# THE TASK:
Search the material for the string "prevent", then return every line where it is found.

# RECORDS TO USE:
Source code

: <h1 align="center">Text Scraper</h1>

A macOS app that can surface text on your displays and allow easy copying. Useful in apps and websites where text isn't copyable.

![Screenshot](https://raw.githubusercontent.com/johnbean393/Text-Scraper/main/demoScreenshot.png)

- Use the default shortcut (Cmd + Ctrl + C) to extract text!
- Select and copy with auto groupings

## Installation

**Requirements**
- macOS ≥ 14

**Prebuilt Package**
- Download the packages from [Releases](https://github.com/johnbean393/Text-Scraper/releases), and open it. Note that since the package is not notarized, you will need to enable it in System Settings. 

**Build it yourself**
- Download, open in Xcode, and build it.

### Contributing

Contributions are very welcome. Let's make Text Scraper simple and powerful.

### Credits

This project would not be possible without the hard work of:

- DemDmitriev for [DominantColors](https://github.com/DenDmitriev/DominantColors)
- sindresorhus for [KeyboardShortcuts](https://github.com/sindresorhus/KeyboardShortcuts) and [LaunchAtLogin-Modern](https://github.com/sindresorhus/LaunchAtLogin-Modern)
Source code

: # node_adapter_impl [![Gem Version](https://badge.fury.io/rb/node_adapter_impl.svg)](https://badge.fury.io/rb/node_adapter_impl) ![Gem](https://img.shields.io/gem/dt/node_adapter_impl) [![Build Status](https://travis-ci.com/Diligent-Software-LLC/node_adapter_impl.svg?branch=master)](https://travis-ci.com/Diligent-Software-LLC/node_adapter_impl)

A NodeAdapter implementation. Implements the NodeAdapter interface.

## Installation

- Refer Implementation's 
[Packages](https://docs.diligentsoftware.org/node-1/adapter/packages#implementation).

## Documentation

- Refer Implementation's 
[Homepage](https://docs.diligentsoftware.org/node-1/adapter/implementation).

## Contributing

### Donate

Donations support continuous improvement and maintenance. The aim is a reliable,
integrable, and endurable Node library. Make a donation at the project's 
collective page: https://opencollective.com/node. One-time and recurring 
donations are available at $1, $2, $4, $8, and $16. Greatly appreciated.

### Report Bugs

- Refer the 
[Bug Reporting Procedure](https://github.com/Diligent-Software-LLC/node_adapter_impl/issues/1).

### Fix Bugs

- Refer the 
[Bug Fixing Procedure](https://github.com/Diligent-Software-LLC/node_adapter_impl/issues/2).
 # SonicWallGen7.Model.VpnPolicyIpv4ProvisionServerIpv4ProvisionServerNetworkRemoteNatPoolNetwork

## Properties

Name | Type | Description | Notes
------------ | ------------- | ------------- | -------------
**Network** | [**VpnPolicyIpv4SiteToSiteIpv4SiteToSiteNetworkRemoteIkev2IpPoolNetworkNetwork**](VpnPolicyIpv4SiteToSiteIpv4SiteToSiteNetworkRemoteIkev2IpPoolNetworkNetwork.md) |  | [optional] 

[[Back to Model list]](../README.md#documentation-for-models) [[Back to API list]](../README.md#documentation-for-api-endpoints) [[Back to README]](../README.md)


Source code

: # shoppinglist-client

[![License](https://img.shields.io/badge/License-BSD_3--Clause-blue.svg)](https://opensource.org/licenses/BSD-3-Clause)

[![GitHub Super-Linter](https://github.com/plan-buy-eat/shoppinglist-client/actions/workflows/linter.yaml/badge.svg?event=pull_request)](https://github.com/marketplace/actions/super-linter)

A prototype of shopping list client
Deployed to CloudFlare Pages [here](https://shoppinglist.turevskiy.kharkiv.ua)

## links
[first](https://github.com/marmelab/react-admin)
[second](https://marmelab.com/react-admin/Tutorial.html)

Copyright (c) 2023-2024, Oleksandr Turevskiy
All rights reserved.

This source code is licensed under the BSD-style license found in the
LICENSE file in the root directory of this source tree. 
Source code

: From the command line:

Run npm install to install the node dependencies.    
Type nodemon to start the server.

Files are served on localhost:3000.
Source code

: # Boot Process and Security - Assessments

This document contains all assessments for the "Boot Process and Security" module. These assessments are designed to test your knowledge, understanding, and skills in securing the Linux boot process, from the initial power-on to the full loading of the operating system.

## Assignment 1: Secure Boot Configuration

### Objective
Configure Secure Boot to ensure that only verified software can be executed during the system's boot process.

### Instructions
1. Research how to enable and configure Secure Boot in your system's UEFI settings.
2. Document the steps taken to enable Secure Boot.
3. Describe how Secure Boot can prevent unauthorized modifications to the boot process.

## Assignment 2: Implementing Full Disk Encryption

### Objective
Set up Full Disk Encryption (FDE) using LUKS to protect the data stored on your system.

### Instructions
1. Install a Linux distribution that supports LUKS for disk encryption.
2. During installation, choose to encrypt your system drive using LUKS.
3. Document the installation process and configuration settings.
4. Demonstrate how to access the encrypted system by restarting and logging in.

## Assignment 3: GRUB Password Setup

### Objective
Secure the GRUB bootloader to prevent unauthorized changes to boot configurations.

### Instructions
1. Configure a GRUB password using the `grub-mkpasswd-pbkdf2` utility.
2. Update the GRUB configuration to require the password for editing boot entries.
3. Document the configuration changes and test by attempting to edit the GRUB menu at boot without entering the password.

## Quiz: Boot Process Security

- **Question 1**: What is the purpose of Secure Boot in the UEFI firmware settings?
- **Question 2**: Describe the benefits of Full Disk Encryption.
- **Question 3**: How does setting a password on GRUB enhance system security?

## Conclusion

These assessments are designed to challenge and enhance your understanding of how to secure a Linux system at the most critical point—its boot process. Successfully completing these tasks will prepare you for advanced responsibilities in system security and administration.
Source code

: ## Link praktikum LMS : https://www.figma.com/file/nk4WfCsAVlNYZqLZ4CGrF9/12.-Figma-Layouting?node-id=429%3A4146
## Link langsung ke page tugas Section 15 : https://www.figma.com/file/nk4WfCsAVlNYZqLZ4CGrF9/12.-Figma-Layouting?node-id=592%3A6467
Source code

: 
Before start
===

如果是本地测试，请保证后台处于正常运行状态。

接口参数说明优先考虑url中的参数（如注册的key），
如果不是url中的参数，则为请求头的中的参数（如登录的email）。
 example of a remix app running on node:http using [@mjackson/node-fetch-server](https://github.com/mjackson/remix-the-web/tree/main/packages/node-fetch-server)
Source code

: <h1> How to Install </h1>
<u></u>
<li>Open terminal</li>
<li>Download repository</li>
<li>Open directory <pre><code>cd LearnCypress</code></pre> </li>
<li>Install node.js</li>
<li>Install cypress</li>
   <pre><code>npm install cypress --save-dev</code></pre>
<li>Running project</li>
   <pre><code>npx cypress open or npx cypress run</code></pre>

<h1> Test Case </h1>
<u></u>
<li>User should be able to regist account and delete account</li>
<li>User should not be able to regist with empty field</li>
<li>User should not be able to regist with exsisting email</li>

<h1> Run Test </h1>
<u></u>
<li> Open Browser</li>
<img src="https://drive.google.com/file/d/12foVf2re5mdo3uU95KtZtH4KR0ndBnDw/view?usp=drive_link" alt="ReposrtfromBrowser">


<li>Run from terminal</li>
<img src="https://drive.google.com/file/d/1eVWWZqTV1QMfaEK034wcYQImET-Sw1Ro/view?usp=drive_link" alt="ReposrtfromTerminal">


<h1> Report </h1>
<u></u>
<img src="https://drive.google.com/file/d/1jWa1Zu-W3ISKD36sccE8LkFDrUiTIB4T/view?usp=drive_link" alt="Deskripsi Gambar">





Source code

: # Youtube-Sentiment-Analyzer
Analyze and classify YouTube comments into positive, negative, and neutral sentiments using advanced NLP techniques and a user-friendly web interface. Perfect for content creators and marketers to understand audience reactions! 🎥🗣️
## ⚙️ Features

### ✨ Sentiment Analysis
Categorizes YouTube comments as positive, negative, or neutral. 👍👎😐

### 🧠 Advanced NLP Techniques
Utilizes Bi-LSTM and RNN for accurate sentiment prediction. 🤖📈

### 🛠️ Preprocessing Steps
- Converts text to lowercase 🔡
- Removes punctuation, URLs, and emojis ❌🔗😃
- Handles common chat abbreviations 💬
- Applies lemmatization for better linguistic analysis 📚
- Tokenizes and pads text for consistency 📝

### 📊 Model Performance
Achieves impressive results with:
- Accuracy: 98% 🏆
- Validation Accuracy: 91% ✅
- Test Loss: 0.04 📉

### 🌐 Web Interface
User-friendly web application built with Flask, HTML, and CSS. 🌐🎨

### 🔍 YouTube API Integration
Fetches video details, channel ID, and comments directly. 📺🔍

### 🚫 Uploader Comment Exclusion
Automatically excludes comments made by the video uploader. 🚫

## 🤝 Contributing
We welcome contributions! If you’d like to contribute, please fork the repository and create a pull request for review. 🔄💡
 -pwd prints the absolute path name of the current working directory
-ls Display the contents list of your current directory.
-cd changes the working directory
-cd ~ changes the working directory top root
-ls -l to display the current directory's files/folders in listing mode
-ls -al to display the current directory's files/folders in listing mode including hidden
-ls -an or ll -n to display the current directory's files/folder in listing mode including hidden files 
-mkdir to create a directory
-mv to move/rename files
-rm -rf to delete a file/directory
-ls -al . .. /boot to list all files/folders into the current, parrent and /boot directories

# WRITTEN ANSWER:
3. Describe how Secure Boot can prevent unauthorized modifications to the boot process.
Secure the GRUB bootloader to prevent unauthorized changes to boot configurations.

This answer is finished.